Before the said Prashant Bhosle
could take the stand, Ganesh Jumped the queue, occupied the witness stand,
raised his right hand, as if calling out his childhood chum across the sands of
Chowpatty beach, and hollered
“Your Honor! The charge against
me is unfair. Mine was an act of omission, not one intentionally committed. The
enervation was the sole cause of my ingress into the incorrect compartment and
not out of any malicious or puerile intent. I am willing to…”
He could not complete it because the judge banged his gavel and told the constable to take him away on
“contempt of court”
The judge’s decision came because
of many reasons.
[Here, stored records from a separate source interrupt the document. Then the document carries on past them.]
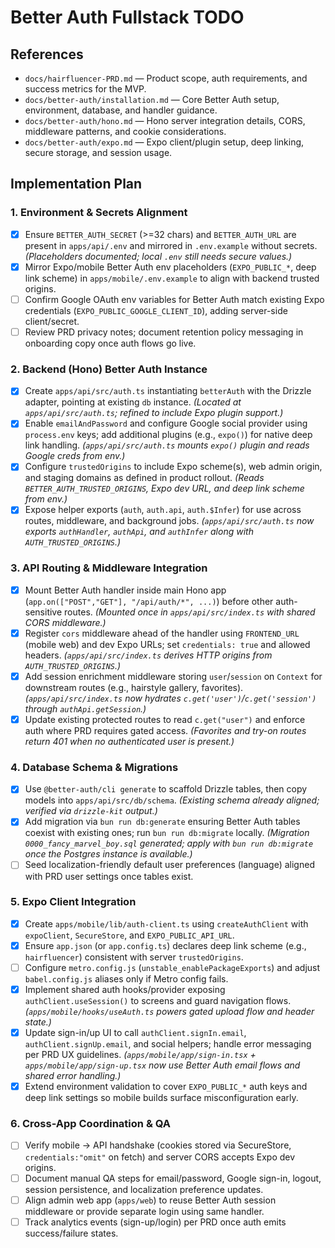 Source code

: # Better Auth Fullstack TODO

## References
- `docs/hairfluencer-PRD.md` — Product scope, auth requirements, and success metrics for the MVP.
- `docs/better-auth/installation.md` — Core Better Auth setup, environment, database, and handler guidance.
- `docs/better-auth/hono.md` — Hono server integration details, CORS, middleware patterns, and cookie considerations.
- `docs/better-auth/expo.md` — Expo client/plugin setup, deep linking, secure storage, and session usage.

## Implementation Plan

### 1. Environment & Secrets Alignment
- [x] Ensure `BETTER_AUTH_SECRET` (>=32 chars) and `BETTER_AUTH_URL` are present in `apps/api/.env` and mirrored in `.env.example` without secrets. *(Placeholders documented; local `.env` still needs secure values.)*
- [x] Mirror Expo/mobile Better Auth env placeholders (`EXPO_PUBLIC_*`, deep link scheme) in `apps/mobile/.env.example` to align with backend trusted origins.
- [ ] Confirm Google OAuth env variables for Better Auth match existing Expo credentials (`EXPO_PUBLIC_GOOGLE_CLIENT_ID`), adding server-side client/secret.
- [ ] Review PRD privacy notes; document retention policy messaging in onboarding copy once auth flows go live.

### 2. Backend (Hono) Better Auth Instance
- [x] Create `apps/api/src/auth.ts` instantiating `betterAuth` with the Drizzle adapter, pointing at existing `db` instance. *(Located at `apps/api/src/auth.ts`; refined to include Expo plugin support.)*
- [x] Enable `emailAndPassword` and configure Google social provider using `process.env` keys; add additional plugins (e.g., `expo()`) for native deep link handling. *(`apps/api/src/auth.ts` mounts `expo()` plugin and reads Google creds from env.)*
- [x] Configure `trustedOrigins` to include Expo scheme(s), web admin origin, and staging domains as defined in product rollout. *(Reads `BETTER_AUTH_TRUSTED_ORIGINS`, Expo dev URL, and deep link scheme from env.)*
- [x] Expose helper exports (`auth`, `auth.api`, `auth.$Infer`) for use across routes, middleware, and background jobs. *(`apps/api/src/auth.ts` now exports `authHandler`, `authApi`, and `authInfer` along with `AUTH_TRUSTED_ORIGINS`.)*

### 3. API Routing & Middleware Integration
- [x] Mount Better Auth handler inside main Hono app (`app.on(["POST","GET"], "/api/auth/*", ...)`) before other auth-sensitive routes. *(Mounted once in `apps/api/src/index.ts` with shared CORS middleware.)*
- [x] Register `cors` middleware ahead of the handler using `FRONTEND_URL` (mobile web) and dev Expo URLs; set `credentials: true` and allowed headers. *(`apps/api/src/index.ts` derives HTTP origins from `AUTH_TRUSTED_ORIGINS`.)*
- [x] Add session enrichment middleware storing `user`/`session` on `Context` for downstream routes (e.g., hairstyle gallery, favorites). *(`apps/api/src/index.ts` now hydrates `c.get('user')`/`c.get('session')` through `authApi.getSession`.)*
- [x] Update existing protected routes to read `c.get("user")` and enforce auth where PRD requires gated access. *(Favorites and try-on routes return 401 when no authenticated user is present.)*

### 4. Database Schema & Migrations
- [x] Use `@better-auth/cli generate` to scaffold Drizzle tables, then copy models into `apps/api/src/db/schema`. *(Existing schema already aligned; verified via `drizzle-kit` output.)*
- [x] Add migration via `bun run db:generate` ensuring Better Auth tables coexist with existing ones; run `bun run db:migrate` locally. *(Migration `0000_fancy_marvel_boy.sql` generated; apply with `bun run db:migrate` once the Postgres instance is available.)*
- [ ] Seed localization-friendly default user preferences (language) aligned with PRD user settings once tables exist.

### 5. Expo Client Integration
- [x] Create `apps/mobile/lib/auth-client.ts` using `createAuthClient` with `expoClient`, `SecureStore`, and `EXPO_PUBLIC_API_URL`.
- [x] Ensure `app.json` (or `app.config.ts`) declares deep link scheme (e.g., `hairfluencer`) consistent with server `trustedOrigins`.
- [ ] Configure `metro.config.js` (`unstable_enablePackageExports`) and adjust `babel.config.js` aliases only if Metro config fails.
- [x] Implement shared auth hooks/provider exposing `authClient.useSession()` to screens and guard navigation flows. *(`apps/mobile/hooks/useAuth.ts` powers gated upload flow and header state.)*
- [x] Update sign-in/up UI to call `authClient.signIn.email`, `authClient.signUp.email`, and social helpers; handle error messaging per PRD UX guidelines. *(`apps/mobile/app/sign-in.tsx` + `apps/mobile/app/sign-up.tsx` now use Better Auth email flows and shared error handling.)*
- [x] Extend environment validation to cover `EXPO_PUBLIC_*` auth keys and deep link settings so mobile builds surface misconfiguration early.

### 6. Cross-App Coordination & QA
- [ ] Verify mobile → API handshake (cookies stored via SecureStore, `credentials:"omit"` on fetch) and server CORS accepts Expo dev origins.
- [ ] Document manual QA steps for email/password, Google sign-in, logout, session persistence, and localization preference updates.
- [ ] Align admin web app (`apps/web`) to reuse Better Auth session middleware or provide separate login using same handler.
- [ ] Track analytics events (sign-up/login) per PRD once auth emits success/failure states.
He was running late for his lunch. He never liked Hindi Cinema.
He did not know the meaning of the words “enervation”, “ingress”, “malicious”, or “puerile”.
The words that he did not understand would have been more significant if he had
allowed Ganesh to continue. Ganesh was (and still is) our resident Shakespeare with
an awesome vocabulary.
One moment we were all looking at
a quick lunch and back to work. The next, we were left wondering what in the
hell just happened while Ganesh was escorted back to his cell.
His turn eventually came at 3 in
the afternoon. We skipped our lunch not knowing if we had enough cash to bail
him out. We were talking about multiple charges now.
A tired trio walked back to the VT
station, relieved ourselves in the designated restrooms, and boarded a compartment
that was not “ladies only”, not “First class”.
A vendor came along displaying an
unbreakable, flexible plastic comb which broke into two when he demonstrated
its flexibility leaving him red-faced.
A second vendor came with sliced
mangoes, a third with plastic pouches for passports, ID cards, and season
tickets; the stream of vendors on a Bombay local is endless but all we wanted
was just an ordinary day with no more adventures.